Own B2B Online Shop (40,000 to 120,000 euros): Shopware, SAP Commerce Cloud, or Spryker as a basis. Including ERP integration, customer-specific price logic, and purchase on invoice. Ongoing costs: Hosting, maintenance, content care.
Hybrid Model (60,000 to 180,000 euros): Own shop plus marketplace connections. Product Information Management (PIM) as a central data hub. The most complex setup, but the one with the lowest dependency.
ROI depends on the business model. Companies with standardized products and a high share of repeat orders typically reach break-even with their own shop after 12 to 18 months. For complex, explanatory products, it can take 24 months.
Five Steps to Get Started
1. Analyze customer segments. Which customers regularly order standard products? They benefit most from digital procurement. Which ones need advice? They stay with field sales.
2. Clean up product data. No platform works without clean master data. Article descriptions, images, units of measure, and price logic must be consistent and up to date.
3. Check ERP capability. Can the ERP system synchronize stocks and orders via API? If not: Evaluate middleware like Tradebyte or ChannelEngine as a bridge.
4. Start pilot project on one marketplace. Test Mercateo or Wucato with a limited assortment. Gather experience before the full investment flows.
5. Define hybrid strategy. Platforms for new customer acquisition, own channel for existing customers. Never bet everything on one card.
Conclusion
For SMEs, B2B platforms are no longer a future topic in 2026, but operational daily business. The market is growing despite economic weakness, buyers are becoming more digital, and platforms are becoming more powerful. At the same time, risks are real: ERP integration complexity, margin pressure through price transparency, and growing platform dependency. The answer is not an all-or-nothing decision, but a conscious hybrid strategy: Platforms as reach levers, own channels as relationship anchors.
The pragmatic entry: Select a platform that fits your industry, list ten to twenty products, test for three months, and then decide. The costs for a pilot project are under 5,000 euros. The risk is low, the learning potential high. Those who find in two years that 30 percent of new customers come via platforms will be glad they started today.
Frequently Asked Questions
Is launching your own B2B shop worthwhile alongside Amazon Business?
Yes, if your business model is based on existing customers and repeat orders. Your own shop secures the customer relationship and protects against margin loss. Amazon Business is suitable additionally for new customer acquisition and assortment expansion.
What’s the difference between Mercateo and Amazon Business?

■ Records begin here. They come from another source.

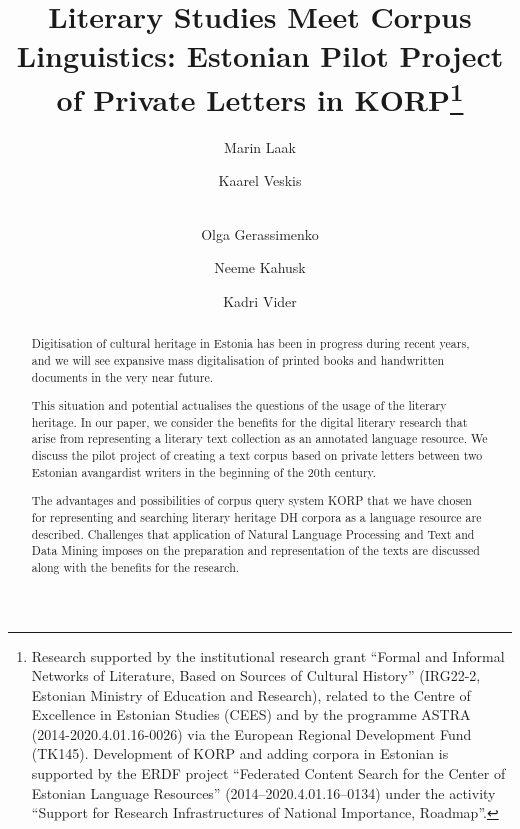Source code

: \documentclass[runningheads]{llncs}
\begin{document}
%
\title{Literary Studies Meet Corpus Linguistics: Estonian Pilot Project of Private Letters in KORP\thanks{Research supported by the institutional research grant ``Formal and Informal Networks of Literature, Based on Sources of Cultural History'' (IRG22-2, Estonian Ministry of Education and Research), related to the Centre of Excellence in Estonian Studies (CEES) and by the programme ASTRA (2014-2020.4.01.16-0026) via the European Regional Development Fund (TK145).  Development of KORP and adding corpora in Estonian is supported by the ERDF project ``Federated Content Search for the Center of Estonian Language Resources'' (2014--2020.4.01.16--0134) under the activity ``Support for Research Infrastructures of National Importance, Roadmap''.  }}
%
%
\author{Marin Laak \and Kaarel Veskis \and\\
Olga Gerassimenko \and Neeme Kahusk \and
Kadri Vider}
%
%
%
\maketitle              %
%
\begin{abstract}
  Digitisation of cultural heritage in Estonia has been in progress during recent years, and we will see expansive mass digitalisation of printed books and handwritten documents in the very near future.
  
  This situation and potential actualises the questions of the usage of the literary heritage. In our paper, we consider the benefits for the digital literary research that arise from representing a literary text collection as an annotated language resource. We discuss the pilot project of creating a text corpus based on private letters between two Estonian avangardist writers in the beginning of the 20th century.
  
The advantages and possibilities of corpus query system KORP that we have chosen for representing and searching literary heritage DH corpora as a language resource are described. Challenges that application of Natural Language Processing and Text and Data Mining imposes on the preparation and representation of the texts are discussed along with the benefits for the research. 



\end{abstract}
%
%
%
\end{document}
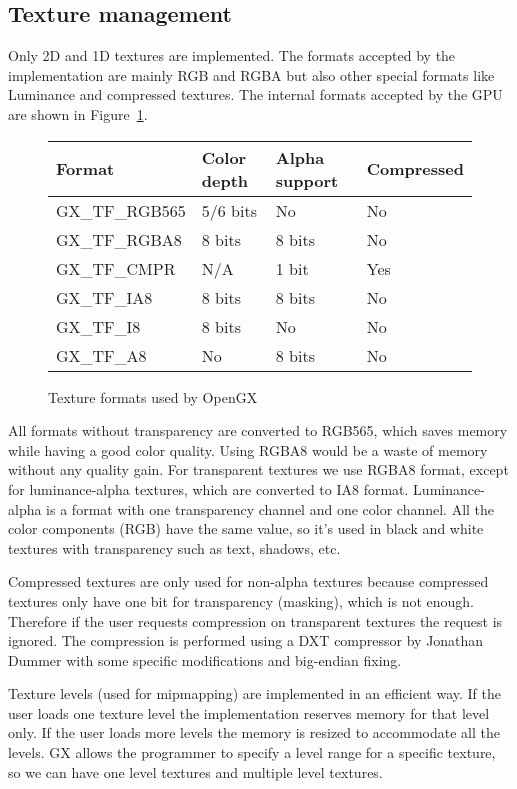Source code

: \documentclass[12pt]{article}
\begin{document}
\subsection {Texture management}

Only 2D and 1D textures are implemented. The formats accepted by the implementation are mainly RGB and RGBA but also other special formats like Luminance and compressed textures. The internal formats accepted by the GPU are shown in Figure~\ref{table:format1}.

\begin{figure}[ht]
\centering

\begin{tabular}{|l|l|l|l|}
\hline
	Format & {Color depth} & {Alpha support} & Compressed \\
\hline
	GX\_TF\_RGB565 & 5/6 bits & No & No\\
\hline
	GX\_TF\_RGBA8  & 8 bits & 8 bits & No\\
\hline
	GX\_TF\_CMPR  & N/A & 1 bit & Yes\\
\hline
	GX\_TF\_IA8  & 8 bits & 8 bits & No \\
\hline
	GX\_TF\_I8  & 8 bits & No & No \\
\hline
	GX\_TF\_A8  & No & 8 bits & No \\
\hline
\end{tabular}
\caption{Texture formats used by OpenGX}
\label{table:format1}
\end {figure}

All formats without transparency are converted to RGB565, which saves memory while having a good color quality. Using RGBA8 would be a waste of memory without any quality gain. For transparent textures we use RGBA8 format, except for luminance-alpha textures, which are converted to IA8 format. Luminance-alpha is a format with one transparency channel and one color channel. All the color components (RGB) have the same value, so it's used in black and white textures with transparency such as text, shadows, etc.

Compressed textures are only used for non-alpha textures because compressed textures only have one bit for transparency (masking), which is not enough. Therefore if the user requests compression on transparent textures the request is ignored. The compression is performed using a DXT compressor by Jonathan Dummer \cite{dxt_cmp} with some specific modifications and big-endian fixing.

Texture levels (used for mipmapping) are implemented in an efficient way. If the user loads one texture level the implementation reserves memory for that level only. If the user loads more levels the memory is resized to accommodate all the levels. GX allows the programmer to specify a level range for a specific texture, so we can have one level textures and multiple level textures.
\end{document}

Mercateo/Unite sees itself as a relationship platform that digitizes existing business relationships. Suppliers can store individual prices and conditions for existing customers. Amazon Business is more of an open marketplace with standardized conditions and price transparency.
How long does ERP integration with a B2B platform take?
Four to eight weeks for a standard connection with middleware. For a native API integration with customer-specific price logics and real-time stock synchronization: three to six months. Data preparation (article master data, images, price rules) often takes more time than the technical integration.
How do I avoid vendor lock-in with platforms?
Three measures: First, never run more than 30 percent of revenue through a single channel. Second, negotiate contractual clauses for data portability. Third, use a PIM system as a central data base, so a platform change does not require reprocessing of product data.
What commissions do B2B marketplaces charge?
Commissions vary greatly: Amazon Business charges 5 to 15 percent depending on category. Mercateo/Unite works with transaction fees or subscription models for suppliers. Wucato and Simple System have individual condition models. Total costs including listing fees, advertising, and returns management are typically 8 to 20 percent of revenue.